___ Input for this task

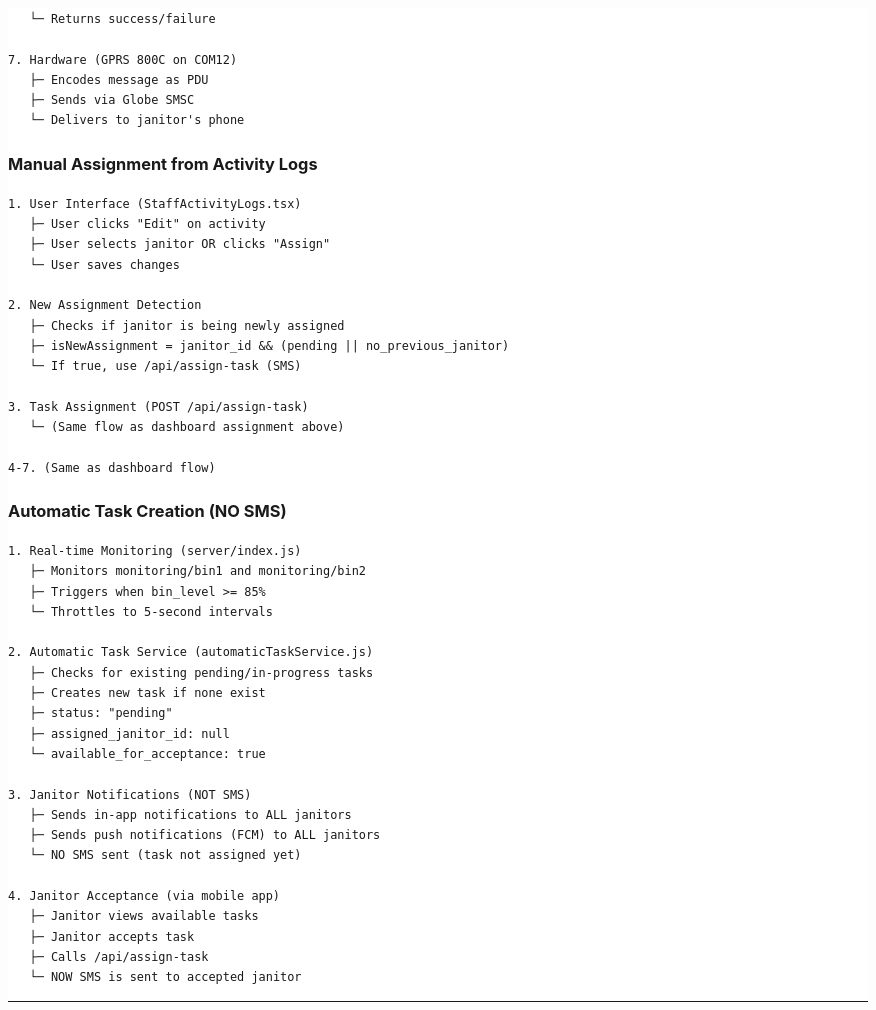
 ```
   └─ Returns success/failure

7. Hardware (GPRS 800C on COM12)
   ├─ Encodes message as PDU
   ├─ Sends via Globe SMSC
   └─ Delivers to janitor's phone
```

### Manual Assignment from Activity Logs
```
1. User Interface (StaffActivityLogs.tsx)
   ├─ User clicks "Edit" on activity
   ├─ User selects janitor OR clicks "Assign"
   └─ User saves changes

2. New Assignment Detection
   ├─ Checks if janitor is being newly assigned
   ├─ isNewAssignment = janitor_id && (pending || no_previous_janitor)
   └─ If true, use /api/assign-task (SMS)

3. Task Assignment (POST /api/assign-task)
   └─ (Same flow as dashboard assignment above)

4-7. (Same as dashboard flow)
```

### Automatic Task Creation (NO SMS)
```
1. Real-time Monitoring (server/index.js)
   ├─ Monitors monitoring/bin1 and monitoring/bin2
   ├─ Triggers when bin_level >= 85%
   └─ Throttles to 5-second intervals

2. Automatic Task Service (automaticTaskService.js)
   ├─ Checks for existing pending/in-progress tasks
   ├─ Creates new task if none exist
   ├─ status: "pending"
   ├─ assigned_janitor_id: null
   └─ available_for_acceptance: true

3. Janitor Notifications (NOT SMS)
   ├─ Sends in-app notifications to ALL janitors
   ├─ Sends push notifications (FCM) to ALL janitors
   └─ NO SMS sent (task not assigned yet)

4. Janitor Acceptance (via mobile app)
   ├─ Janitor views available tasks
   ├─ Janitor accepts task
   ├─ Calls /api/assign-task
   └─ NOW SMS is sent to accepted janitor
```

---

______

Exercise goal
Return, from the data, each line that has the word "User" in it.

Solution to this exercise
1. User Interface (StaffActivityLogs.tsx)
   ├─ User clicks "Edit" on activity
   ├─ User selects janitor OR clicks "Assign"
   └─ User saves changes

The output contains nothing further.